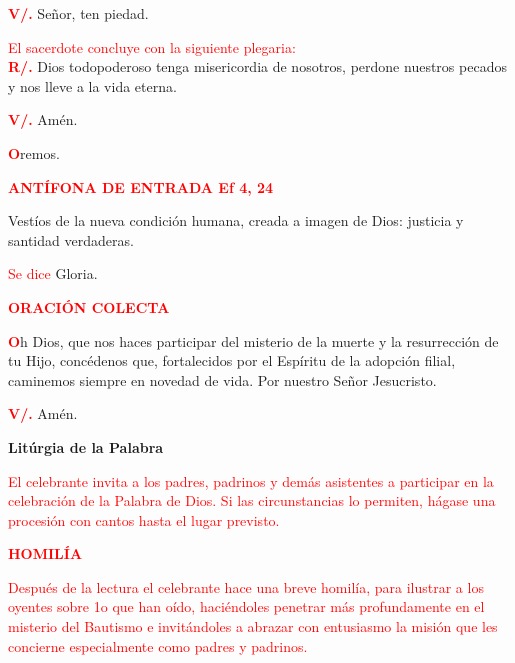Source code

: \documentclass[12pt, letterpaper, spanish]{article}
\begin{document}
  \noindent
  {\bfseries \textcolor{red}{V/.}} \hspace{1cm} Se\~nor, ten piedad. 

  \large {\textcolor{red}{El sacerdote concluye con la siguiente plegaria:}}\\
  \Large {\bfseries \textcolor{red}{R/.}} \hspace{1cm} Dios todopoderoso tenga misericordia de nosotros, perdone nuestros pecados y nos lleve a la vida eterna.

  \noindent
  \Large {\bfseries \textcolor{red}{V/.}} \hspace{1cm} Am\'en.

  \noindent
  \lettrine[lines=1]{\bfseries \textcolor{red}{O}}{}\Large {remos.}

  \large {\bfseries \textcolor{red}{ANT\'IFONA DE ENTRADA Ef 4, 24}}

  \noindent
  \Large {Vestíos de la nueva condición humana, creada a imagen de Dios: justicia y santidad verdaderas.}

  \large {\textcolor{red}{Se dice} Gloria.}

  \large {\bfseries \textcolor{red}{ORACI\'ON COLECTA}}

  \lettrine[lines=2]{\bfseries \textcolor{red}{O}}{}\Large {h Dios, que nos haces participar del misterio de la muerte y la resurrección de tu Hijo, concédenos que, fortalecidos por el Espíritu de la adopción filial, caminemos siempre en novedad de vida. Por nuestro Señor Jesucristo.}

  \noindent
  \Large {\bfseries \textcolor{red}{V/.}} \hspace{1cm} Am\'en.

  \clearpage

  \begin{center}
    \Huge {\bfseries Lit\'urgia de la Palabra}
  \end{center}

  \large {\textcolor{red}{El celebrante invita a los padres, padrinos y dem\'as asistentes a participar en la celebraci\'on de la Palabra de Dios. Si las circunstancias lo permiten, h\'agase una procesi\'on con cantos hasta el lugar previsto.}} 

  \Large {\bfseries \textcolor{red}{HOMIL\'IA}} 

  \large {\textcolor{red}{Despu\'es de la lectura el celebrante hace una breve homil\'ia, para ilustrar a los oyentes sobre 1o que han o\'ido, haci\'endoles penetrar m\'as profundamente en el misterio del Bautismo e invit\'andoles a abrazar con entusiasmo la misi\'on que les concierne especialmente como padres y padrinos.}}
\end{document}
==
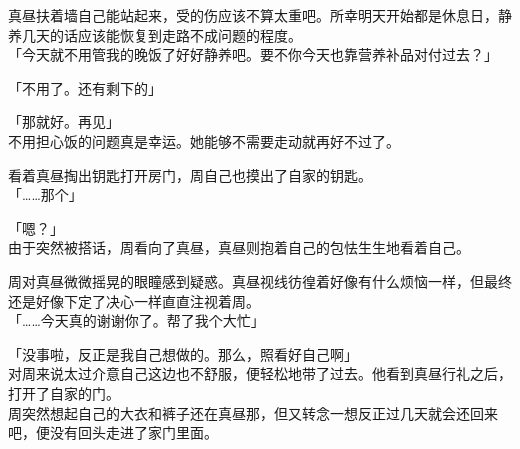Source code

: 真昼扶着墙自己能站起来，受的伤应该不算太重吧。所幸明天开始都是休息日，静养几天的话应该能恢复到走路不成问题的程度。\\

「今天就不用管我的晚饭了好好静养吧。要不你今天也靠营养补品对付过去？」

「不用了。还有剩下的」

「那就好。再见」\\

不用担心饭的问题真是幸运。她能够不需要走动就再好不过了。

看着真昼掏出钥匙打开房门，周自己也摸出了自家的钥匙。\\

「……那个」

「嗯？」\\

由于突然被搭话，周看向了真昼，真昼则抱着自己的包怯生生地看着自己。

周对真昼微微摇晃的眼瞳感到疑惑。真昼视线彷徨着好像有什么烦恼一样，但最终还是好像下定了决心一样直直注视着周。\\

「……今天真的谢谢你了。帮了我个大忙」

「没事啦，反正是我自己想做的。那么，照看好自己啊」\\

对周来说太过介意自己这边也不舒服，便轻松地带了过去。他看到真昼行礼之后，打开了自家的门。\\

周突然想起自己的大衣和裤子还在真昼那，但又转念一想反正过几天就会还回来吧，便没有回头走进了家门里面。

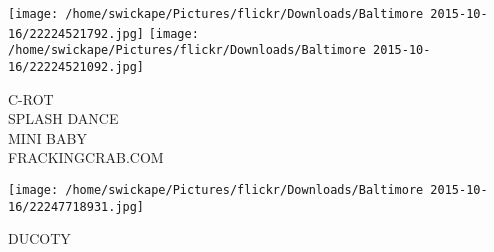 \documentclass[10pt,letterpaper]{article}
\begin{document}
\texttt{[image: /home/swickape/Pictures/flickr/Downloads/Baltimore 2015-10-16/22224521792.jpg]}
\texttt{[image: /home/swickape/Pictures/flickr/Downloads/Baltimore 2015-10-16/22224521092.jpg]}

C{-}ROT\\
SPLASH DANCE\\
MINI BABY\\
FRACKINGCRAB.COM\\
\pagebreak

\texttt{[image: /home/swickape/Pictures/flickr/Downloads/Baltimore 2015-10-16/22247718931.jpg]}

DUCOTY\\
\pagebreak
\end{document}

Exercise brief:
Report every line of the records that contains the word "lines".

The completed task:
  \lettrine[lines=1]{\bfseries \textcolor{red}{O}}{}\Large {remos.}
  \lettrine[lines=2]{\bfseries \textcolor{red}{O}}{}\Large {h Dios, que nos haces participar del misterio de la muerte y la resurrección de tu Hijo, concédenos que, fortalecidos por el Espíritu de la adopción filial, caminemos siempre en novedad de vida. Por nuestro Señor Jesucristo.}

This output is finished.